For many families choosing high schools, it’s either magnet or charter

This article was originally published in The Notebook. In August 2020, The Notebook became Chalkbeat Philadelphia.

by Kevin McCorry for NewsWorks

Chrislie Dor, a budding poet at age 14, stands like poet Robert Frost’s narrator at a fork in the road.

The paths diverge not in a yellow wood, but instead the concrete jungle that is Philadelphia public education. Looking down one bend as far as she can, Chrislie sees the School District’s selective-admission magnet high schools. Looking down the other, she sees the city’s charter schools.

Other options — such as Chrislie’s District-run neighborhood high school — may be in the vicinity, but they don’t figure on her map.

She’s applied to the Philadelphia High School for the Creative and Performing Arts (CAPA), and Girard Academic Music Program (GAMP). If she’s not accepted to either of these schools, she’ll leave the District for a charter school.

Decision letters go out this week.

"Out of all of them, I really want to go to CAPA," she said. "I’ll be heartbroken if I don’t."

As she awaits her fate, in the balance hang not just Chrislie’s hopes and dreams, but, in many ways, the future of Philadelphia public schools.

For a district that’s seen enrollment decline by 25,662 students over the last five years, and payments to charter schools rise by more than $350 million in the same time period, moments like this can make all the difference.

The ties that bind

To know Chrislie Dor is to know her two older sisters. The three are as inseparable as the line of rowhomes framing their quiet East Oak Lane block.

Raised in a strict, single-parent household, the Dor sisters spend almost every waking moment of their free time together: joking around, contributing to each other’s poetry, harmonizing on church hymns.

"We just love singing," said Chrisla, 16, the middle sister, "like sometimes, we’re bored, somebody starts singing, then we all join together. … That’s really us."

It was Christie, 17, the eldest sister, an aspiring poet in her own right, who pushed her younger sister to hone her writing talent.

"She went even further than me and started exploring poetry and other writing," said Christie, "and then as I was reading them, I’m like, ‘She’s really good, like even better than me.’ Especially her poetry, they rhyme or they won’t rhyme, but they make absolute sense."

Onlookers can barely believe the sisters’ fondness for each other.

"Some people, especially at church, they’ll be like, ‘See, if that was my sister, I would not be talking to her,’" said Christie. "Usually, when we’re at other places, we’ll just huddle up and just talk.

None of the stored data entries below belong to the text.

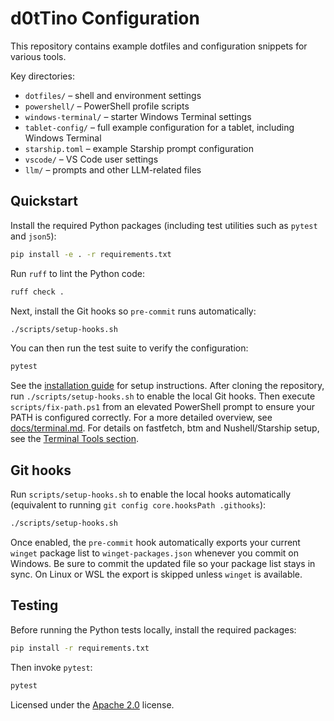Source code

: # d0tTino Configuration

This repository contains example dotfiles and configuration snippets for various tools.

Key directories:

- `dotfiles/` – shell and environment settings
- `powershell/` – PowerShell profile scripts
- `windows-terminal/` – starter Windows Terminal settings
- `tablet-config/` – full example configuration for a tablet, including Windows Terminal
- `starship.toml` – example Starship prompt configuration
- `vscode/` – VS Code user settings
- `llm/` – prompts and other LLM-related files

## Quickstart

Install the required Python packages (including test utilities such as
`pytest` and `json5`):

```bash
pip install -e . -r requirements.txt
```

Run `ruff` to lint the Python code:

```bash
ruff check .
```

Next, install the Git hooks so `pre-commit` runs automatically:

```bash
./scripts/setup-hooks.sh
```

You can then run the test suite to verify the configuration:

```bash
pytest
```


See the [installation guide](docs/installation.md) for setup instructions.
After cloning the repository, run `./scripts/setup-hooks.sh` to enable the
local Git hooks.  Then execute `scripts/fix-path.ps1` from an elevated
PowerShell prompt to ensure your PATH is configured correctly.
For a more detailed overview, see [docs/terminal.md](docs/terminal.md).
For details on fastfetch, btm and Nushell/Starship setup, see the [Terminal Tools section](docs/terminal.md#terminal-tools-fastfetch-btm--nushellstarship).


## Git hooks

Run `scripts/setup-hooks.sh` to enable the local hooks automatically
(equivalent to running `git config core.hooksPath .githooks`):

```bash
./scripts/setup-hooks.sh
```

Once enabled, the `pre-commit` hook automatically exports your current
`winget` package list to `winget-packages.json` whenever you commit on
Windows. Be sure to commit the updated file so your package list stays
in sync. On Linux or WSL the export is skipped unless `winget` is
available.

## Testing

Before running the Python tests locally, install the required packages:

```bash
pip install -r requirements.txt
```

Then invoke `pytest`:

```bash
pytest
```

Licensed under the [Apache 2.0](LICENSE) license.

Sometimes we’re ignoring the other people and talking amongst ourselves, and they’re like, ‘I was never that close to my siblings.’"

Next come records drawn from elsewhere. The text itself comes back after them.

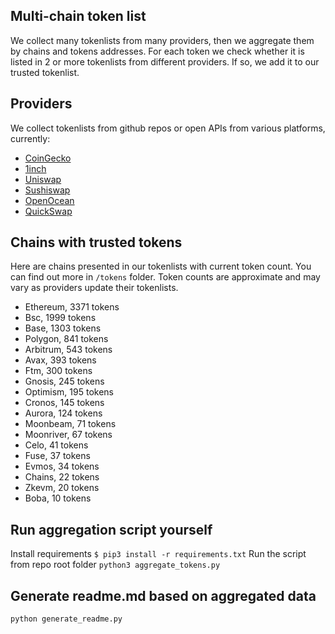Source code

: 
## Multi-chain token list 
We collect many tokenlists from many providers, then we aggregate them by chains and tokens addresses. 
For each token we check whether it is listed in 2 or more tokenlists from different providers. If so, 
we add it to our trusted tokenlist.

## Providers
We collect tokenlists from github repos or open APIs from various platforms, currently:
- [CoinGecko](https://www.coingecko.com/)
- [1inch](https://app.1inch.io/)
- [Uniswap](https://uniswap.org/)
- [Sushiswap](https://www.sushi.com/)
- [OpenOcean](https://openocean.finance/)
- [QuickSwap](https://quickswap.exchange/#/swap)

## Chains with trusted tokens
Here are chains presented in our tokenlists with current token count. You can find out more in `/tokens` folder.
Token counts are approximate and may vary as providers update their tokenlists.
- Ethereum, 3371 tokens
- Bsc, 1999 tokens
- Base, 1303 tokens
- Polygon, 841 tokens
- Arbitrum, 543 tokens
- Avax, 393 tokens
- Ftm, 300 tokens
- Gnosis, 245 tokens
- Optimism, 195 tokens
- Cronos, 145 tokens
- Aurora, 124 tokens
- Moonbeam, 71 tokens
- Moonriver, 67 tokens
- Celo, 41 tokens
- Fuse, 37 tokens
- Evmos, 34 tokens
- Chains, 22 tokens
- Zkevm, 20 tokens
- Boba, 10 tokens

## Run aggregation script yourself
Install requirements
```$ pip3 install -r requirements.txt```
Run the script from repo root folder
```python3 aggregate_tokens.py```
## Generate readme.md based on aggregated data
```bash
python generate_readme.py
```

If you’re thinking there’s a theme in the sisters’ names, you’d be right.

"It’s from ‘Chris’ and ‘Christ,’ God," explains Chrislie. "Mine means: ‘Christ can read,’ Chrisla is ‘Christ is always here,’ Christie is ‘Christ is medicine for everything."

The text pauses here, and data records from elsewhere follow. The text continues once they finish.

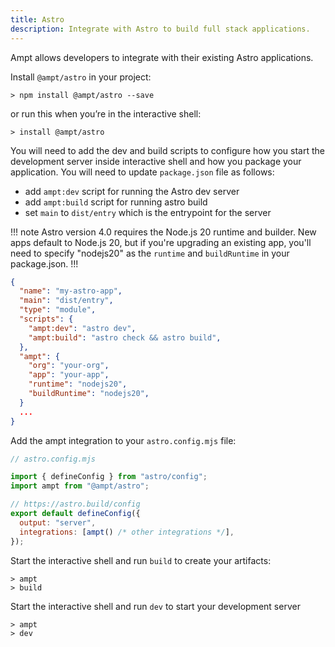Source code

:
 ```yaml
---
title: Astro
description: Integrate with Astro to build full stack applications.
---
```


Ampt allows developers to integrate with their existing Astro applications.

Install `@ampt/astro` in your project:

```terminal title=Terminal
> npm install @ampt/astro --save
```

or run this when you’re in the interactive shell:

```terminal title=Terminal
> install @ampt/astro
```

You will need to add the dev and build scripts to configure how you start the development server inside interactive shell and how you package your application. You will need to update `package.json` file as follows:

- add `ampt:dev` script for running the Astro dev server
- add `ampt:build` script for running astro build
- set `main` to `dist/entry` which is the entrypoint for the server

!!! note
Astro version 4.0 requires the Node.js 20 runtime and builder. New apps default to Node.js 20, but if you're upgrading an existing app, you'll need to specify "nodejs20" as the `runtime` and `buildRuntime` in your package.json.
!!!

```json title=package.json, copy=false
{
  "name": "my-astro-app",
  "main": "dist/entry",
  "type": "module",
  "scripts": {
    "ampt:dev": "astro dev",
    "ampt:build": "astro check && astro build",
  },
  "ampt": {
    "org": "your-org",
    "app": "your-app",
    "runtime": "nodejs20",
    "buildRuntime": "nodejs20",
  }
  ...
}
```

Add the ampt integration to your `astro.config.mjs` file:

```javascript header=false
// astro.config.mjs

import { defineConfig } from "astro/config";
import ampt from "@ampt/astro";

// https://astro.build/config
export default defineConfig({
  output: "server",
  integrations: [ampt() /* other integrations */],
});
```

Start the interactive shell and run `build` to create your artifacts:

```terminal title=Terminal, copy=false
> ampt
> build
```

Start the interactive shell and run `dev` to start your development server

```terminal title=Terminal, copy=false
> ampt
> dev
```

The three moved from Orlando, Fla., to Philadelphia with their mother Bernadette in 2005 — seeking a fresh start after their father died of lung cancer.

Since arriving in Philadelphia, all three girls have proved hardworking, intelligent students. Each thrived in District-run elementary and middle schools.

"My daughters do something very, very, very good," said Bernadette in a thick Haitian accent. "All three, together, do something very, very, very well … very, very respectful children, too."

As high school approached for the elder two sisters, they stared down the same crossroads that Chrislie is now facing.